►

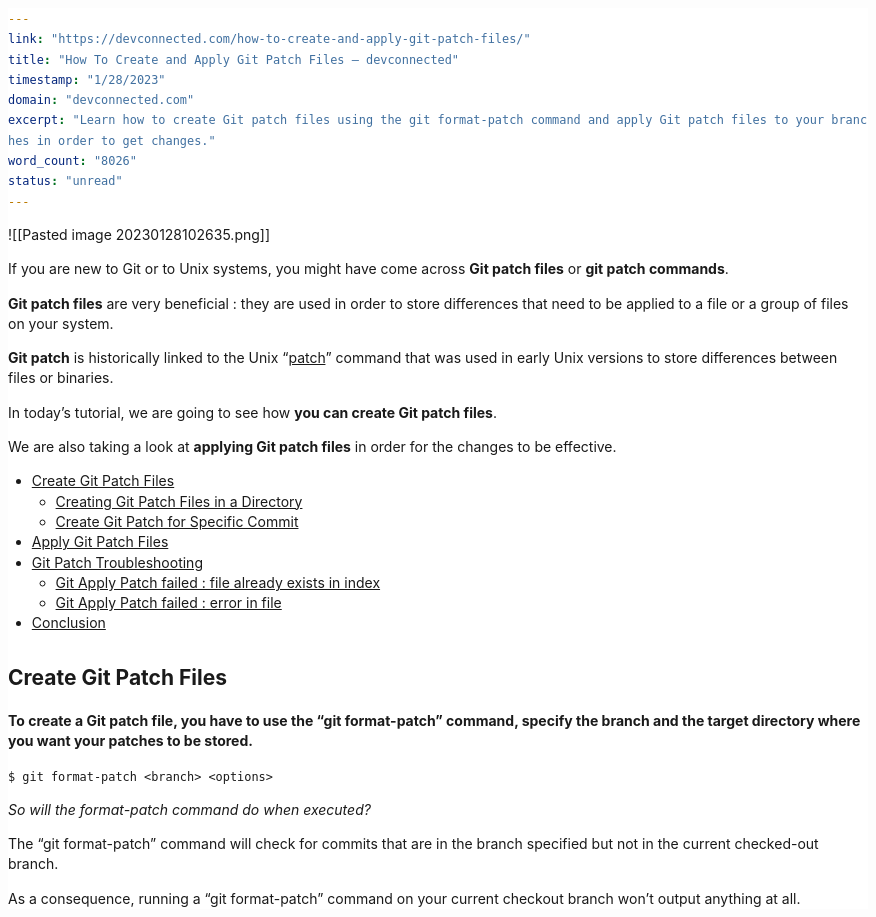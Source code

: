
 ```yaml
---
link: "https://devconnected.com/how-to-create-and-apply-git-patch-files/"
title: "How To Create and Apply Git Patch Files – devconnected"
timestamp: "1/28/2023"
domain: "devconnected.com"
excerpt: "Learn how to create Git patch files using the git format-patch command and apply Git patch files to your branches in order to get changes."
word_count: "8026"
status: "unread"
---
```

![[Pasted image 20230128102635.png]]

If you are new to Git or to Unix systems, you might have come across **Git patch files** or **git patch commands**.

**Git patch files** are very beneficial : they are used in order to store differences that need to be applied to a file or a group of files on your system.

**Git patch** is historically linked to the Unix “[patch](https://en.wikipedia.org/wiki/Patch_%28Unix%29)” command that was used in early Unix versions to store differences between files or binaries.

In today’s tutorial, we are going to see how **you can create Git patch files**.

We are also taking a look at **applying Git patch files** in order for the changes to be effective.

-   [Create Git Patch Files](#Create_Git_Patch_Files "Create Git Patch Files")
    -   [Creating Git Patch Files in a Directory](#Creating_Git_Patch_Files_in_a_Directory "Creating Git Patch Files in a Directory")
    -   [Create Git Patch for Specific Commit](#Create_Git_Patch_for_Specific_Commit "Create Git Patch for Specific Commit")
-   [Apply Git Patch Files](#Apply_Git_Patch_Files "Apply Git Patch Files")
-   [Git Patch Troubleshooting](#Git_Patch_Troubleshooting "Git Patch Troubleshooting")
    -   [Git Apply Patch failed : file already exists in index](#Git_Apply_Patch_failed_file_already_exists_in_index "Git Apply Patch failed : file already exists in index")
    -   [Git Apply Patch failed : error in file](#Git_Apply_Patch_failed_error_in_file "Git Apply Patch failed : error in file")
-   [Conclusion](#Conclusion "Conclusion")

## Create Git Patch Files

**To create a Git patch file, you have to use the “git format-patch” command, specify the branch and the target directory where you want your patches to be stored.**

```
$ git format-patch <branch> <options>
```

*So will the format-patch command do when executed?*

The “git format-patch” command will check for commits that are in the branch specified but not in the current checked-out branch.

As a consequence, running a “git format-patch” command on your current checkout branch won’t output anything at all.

◄

**EXERCISE BRIEF**:
All lines from the one containing "## Create Git Patch Files" to the end of the records, both ends included, should be printed exactly and on their own.

**ANSWER TO THE PROBLEM**:
## Create Git Patch Files

**To create a Git patch file, you have to use the “git format-patch” command, specify the branch and the target directory where you want your patches to be stored.**

```
$ git format-patch <branch> <options>
```

*So will the format-patch command do when executed?*

The “git format-patch” command will check for commits that are in the branch specified but not in the current checked-out branch.

As a consequence, running a “git format-patch” command on your current checkout branch won’t output anything at all.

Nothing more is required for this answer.